South Korea Emerges as the Latest Weak Spot

South Korea has now emerged as the latest source market showing signs of softer spending in Singapore. Official statistics indicate that South Korean arrivals rebounded solidly through 2023 and 2024, placing the country among Singapore’s key mid-sized source markets. However, travel industry monitoring and Korean outbound travel surveys suggest that many South Korean tourists are reallocating budgets toward Japan, Southeast Asia’s beach destinations and domestic leisure, in search of better value and more immersive experiences.

Currency movements have also played a role. The combination of a relatively strong Singapore dollar and a weaker won has made accommodation, dining and shopping in Singapore comparatively expensive for South Korean visitors. As a result, publicly available data suggests that average daily spending by South Koreans in Singapore is under pressure, particularly in discretionary categories such as retail and nightlife.

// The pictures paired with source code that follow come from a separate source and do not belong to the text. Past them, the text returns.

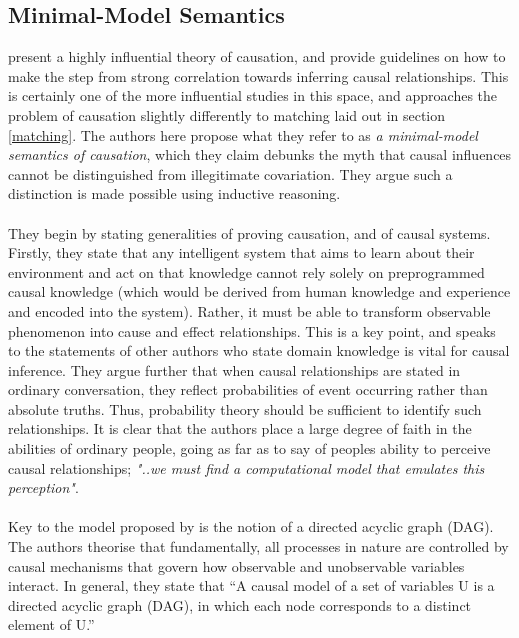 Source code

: {\subsection{Minimal-Model Semantics}
{\cite{pearl1995theory} present a highly influential theory of causation, and provide guidelines on how to make the step from strong correlation towards inferring causal relationships. This is certainly one of the more influential studies in this space, and approaches the problem of causation slightly differently to matching laid out in section \ref{matching}. The authors here propose what they refer to as {\it a minimal-model semantics of causation}, which they claim debunks the myth that causal influences cannot be distinguished from illegitimate covariation. They argue such a distinction is made possible using inductive reasoning.\\\\
They begin by stating generalities of proving causation, and of causal systems. Firstly, they state that any intelligent system that aims to learn about their environment and act on that knowledge cannot rely solely on preprogrammed causal knowledge (which would be derived from human knowledge and experience and encoded into the system). Rather, it must be able to transform observable phenomenon into cause and effect relationships. This is a key point, and speaks to the statements of other authors who state domain knowledge is vital for causal inference. They argue further that when causal relationships are stated in ordinary conversation, they reflect probabilities of event occurring rather than absolute truths. Thus, probability theory should be sufficient to identify such relationships. It is clear that the authors place a large degree of faith in the abilities of ordinary people, going as far as to say of peoples ability to perceive causal relationships; {\it "..we must find a computational model that emulates this perception"}.\\\\
Key to the model proposed by \cite{pearl1995theory} is the notion of a directed acyclic graph (DAG). The authors theorise that fundamentally, all processes in nature are controlled by causal mechanisms that govern how observable and unobservable variables interact. In general, they state that
``A causal model of a set of variables U is a directed acyclic graph (DAG), in which each node corresponds to a distinct element of U.'' \cite {pearl1995theory} \\\\
}}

At the same time, Korean travellers have shown growing enthusiasm for regional destinations where their budgets stretch further. Markets such as Vietnam, Indonesia and the Philippines report rising Korean arrivals and strong spending in resorts and beachfront locations. This competition for wallet share puts additional strain on Singapore’s ability to grow receipts from South Korea, even if the number of visitors holds steady.

For Singapore, the cooling South Korean market is significant not just in absolute terms, but as another signal that a broad band of Asia-Pacific travellers is reassessing the city-state’s value proposition.

Revenue Forecasts for 2026 Turn Cautious

Looking ahead, Singapore’s tourism authorities and economic planners have issued optimistic headline projections for 2025, with tourism receipts expected to set fresh records. Yet commentary from economists, industry observers and local analysts points to a more cautious tone when considering 2026, especially if current spending trends among key Asian markets persist.

Forecasts compiled from public presentations, corporate briefings and regional travel outlooks suggest that growth in tourism receipts is likely to slow as the boost from post-pandemic pent-up demand fades. If visitors from China, Indonesia, Malaysia, India, Australia and South Korea continue to curb non-essential spending, any further gains in 2026 will depend heavily on higher-yield niches such as meetings, incentives, conferences and exhibitions, luxury travel and marquee international events.

There is also heightened vulnerability to external shocks. Analysts warn that weaker economic growth in China, fluctuating commodity prices in Indonesia, shifting monetary conditions in India and Australia, and currency volatility in South Korea could all translate quickly into lower per-capita spending in Singapore. In such an environment, even modest declines in discretionary expenditure from several markets at once could have an outsized impact on overall receipts.

Singapore’s response has focused on expanding high-value experiences, from new attractions and lifestyle districts to major events and cruise offerings. However, with regional competitors mounting aggressive campaigns and promoting more affordable options, the city-state enters 2026 facing a tourism revenue outlook that is strong on paper but increasingly fragile beneath the surface.